[Given entries — start]

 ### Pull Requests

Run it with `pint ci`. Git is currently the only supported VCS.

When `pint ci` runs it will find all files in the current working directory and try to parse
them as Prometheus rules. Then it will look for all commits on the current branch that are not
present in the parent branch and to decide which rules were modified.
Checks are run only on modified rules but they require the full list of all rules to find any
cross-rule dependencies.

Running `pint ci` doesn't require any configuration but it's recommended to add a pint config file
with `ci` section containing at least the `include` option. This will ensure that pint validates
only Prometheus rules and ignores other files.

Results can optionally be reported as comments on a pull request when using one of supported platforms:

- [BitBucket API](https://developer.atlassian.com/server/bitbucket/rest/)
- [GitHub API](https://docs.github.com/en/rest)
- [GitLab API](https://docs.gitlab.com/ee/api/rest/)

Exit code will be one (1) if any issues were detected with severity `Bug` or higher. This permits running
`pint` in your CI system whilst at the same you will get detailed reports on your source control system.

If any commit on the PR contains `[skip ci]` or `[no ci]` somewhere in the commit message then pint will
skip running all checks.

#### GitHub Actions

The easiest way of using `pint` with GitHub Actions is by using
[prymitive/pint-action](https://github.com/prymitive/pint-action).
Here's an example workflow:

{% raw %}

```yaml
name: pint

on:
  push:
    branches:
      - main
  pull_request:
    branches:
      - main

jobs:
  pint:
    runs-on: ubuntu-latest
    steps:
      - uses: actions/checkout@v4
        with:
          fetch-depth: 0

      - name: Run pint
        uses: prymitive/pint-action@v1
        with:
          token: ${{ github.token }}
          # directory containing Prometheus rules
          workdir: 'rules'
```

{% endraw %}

[Given entries — finish]

_Task statement_
Could you transcribe all of the entries exactly, leaving nothing out?

_Result below_
 ### Pull Requests

Run it with `pint ci`. Git is currently the only supported VCS.

When `pint ci` runs it will find all files in the current working directory and try to parse
them as Prometheus rules. Then it will look for all commits on the current branch that are not
present in the parent branch and to decide which rules were modified.
Checks are run only on modified rules but they require the full list of all rules to find any
cross-rule dependencies.

Running `pint ci` doesn't require any configuration but it's recommended to add a pint config file
with `ci` section containing at least the `include` option. This will ensure that pint validates
only Prometheus rules and ignores other files.

Results can optionally be reported as comments on a pull request when using one of supported platforms:

- [BitBucket API](https://developer.atlassian.com/server/bitbucket/rest/)
- [GitHub API](https://docs.github.com/en/rest)
- [GitLab API](https://docs.gitlab.com/ee/api/rest/)

Exit code will be one (1) if any issues were detected with severity `Bug` or higher. This permits running
`pint` in your CI system whilst at the same you will get detailed reports on your source control system.

If any commit on the PR contains `[skip ci]` or `[no ci]` somewhere in the commit message then pint will
skip running all checks.

#### GitHub Actions

The easiest way of using `pint` with GitHub Actions is by using
[prymitive/pint-action](https://github.com/prymitive/pint-action).
Here's an example workflow:

{% raw %}

```yaml
name: pint

on:
  push:
    branches:
      - main
  pull_request:
    branches:
      - main

jobs:
  pint:
    runs-on: ubuntu-latest
    steps:
      - uses: actions/checkout@v4
        with:
          fetch-depth: 0

      - name: Run pint
        uses: prymitive/pint-action@v1
        with:
          token: ${{ github.token }}
          # directory containing Prometheus rules
          workdir: 'rules'
```

{% endraw %}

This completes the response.